Source data

======

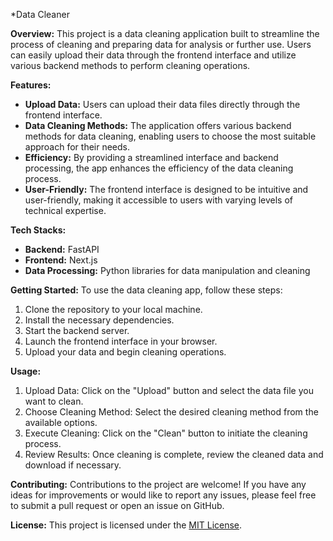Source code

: *Data Cleaner

**Overview:**
This project is a data cleaning application built to streamline the process of cleaning and preparing data for analysis or further use. Users can easily upload their data through the frontend interface and utilize various backend methods to perform cleaning operations.

**Features:**
- **Upload Data:** Users can upload their data files directly through the frontend interface.
- **Data Cleaning Methods:** The application offers various backend methods for data cleaning, enabling users to choose the most suitable approach for their needs.
- **Efficiency:** By providing a streamlined interface and backend processing, the app enhances the efficiency of the data cleaning process.
- **User-Friendly:** The frontend interface is designed to be intuitive and user-friendly, making it accessible to users with varying levels of technical expertise.

<!-- Tech Stacks -->
**Tech Stacks:**
- **Backend:** FastAPI
- **Frontend:** Next.js
- **Data Processing:** Python libraries for data manipulation and cleaning

**Getting Started:**
To use the data cleaning app, follow these steps:
1. Clone the repository to your local machine.
2. Install the necessary dependencies.
3. Start the backend server.
4. Launch the frontend interface in your browser.
5. Upload your data and begin cleaning operations.

**Usage:**
1. Upload Data: Click on the "Upload" button and select the data file you want to clean.
2. Choose Cleaning Method: Select the desired cleaning method from the available options.
3. Execute Cleaning: Click on the "Clean" button to initiate the cleaning process.
4. Review Results: Once cleaning is complete, review the cleaned data and download if necessary.

**Contributing:**
Contributions to the project are welcome! If you have any ideas for improvements or would like to report any issues, please feel free to submit a pull request or open an issue on GitHub.

**License:**
This project is licensed under the [MIT License](link-to-license).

======

## [YOUR OBJECTIVE]
Without the pictures, restate all the entries above exactly.

## [RESPONSE TO THIS EXERCISE]
Source code

: *Data Cleaner

**Overview:**
This project is a data cleaning application built to streamline the process of cleaning and preparing data for analysis or further use. Users can easily upload their data through the frontend interface and utilize various backend methods to perform cleaning operations.

**Features:**
- **Upload Data:** Users can upload their data files directly through the frontend interface.
- **Data Cleaning Methods:** The application offers various backend methods for data cleaning, enabling users to choose the most suitable approach for their needs.
- **Efficiency:** By providing a streamlined interface and backend processing, the app enhances the efficiency of the data cleaning process.
- **User-Friendly:** The frontend interface is designed to be intuitive and user-friendly, making it accessible to users with varying levels of technical expertise.

<!-- Tech Stacks -->
**Tech Stacks:**
- **Backend:** FastAPI
- **Frontend:** Next.js
- **Data Processing:** Python libraries for data manipulation and cleaning

**Getting Started:**
To use the data cleaning app, follow these steps:
1. Clone the repository to your local machine.
2. Install the necessary dependencies.
3. Start the backend server.
4. Launch the frontend interface in your browser.
5. Upload your data and begin cleaning operations.

**Usage:**
1. Upload Data: Click on the "Upload" button and select the data file you want to clean.
2. Choose Cleaning Method: Select the desired cleaning method from the available options.
3. Execute Cleaning: Click on the "Clean" button to initiate the cleaning process.
4. Review Results: Once cleaning is complete, review the cleaned data and download if necessary.

**Contributing:**
Contributions to the project are welcome! If you have any ideas for improvements or would like to report any issues, please feel free to submit a pull request or open an issue on GitHub.

**License:**
This project is licensed under the [MIT License](link-to-license).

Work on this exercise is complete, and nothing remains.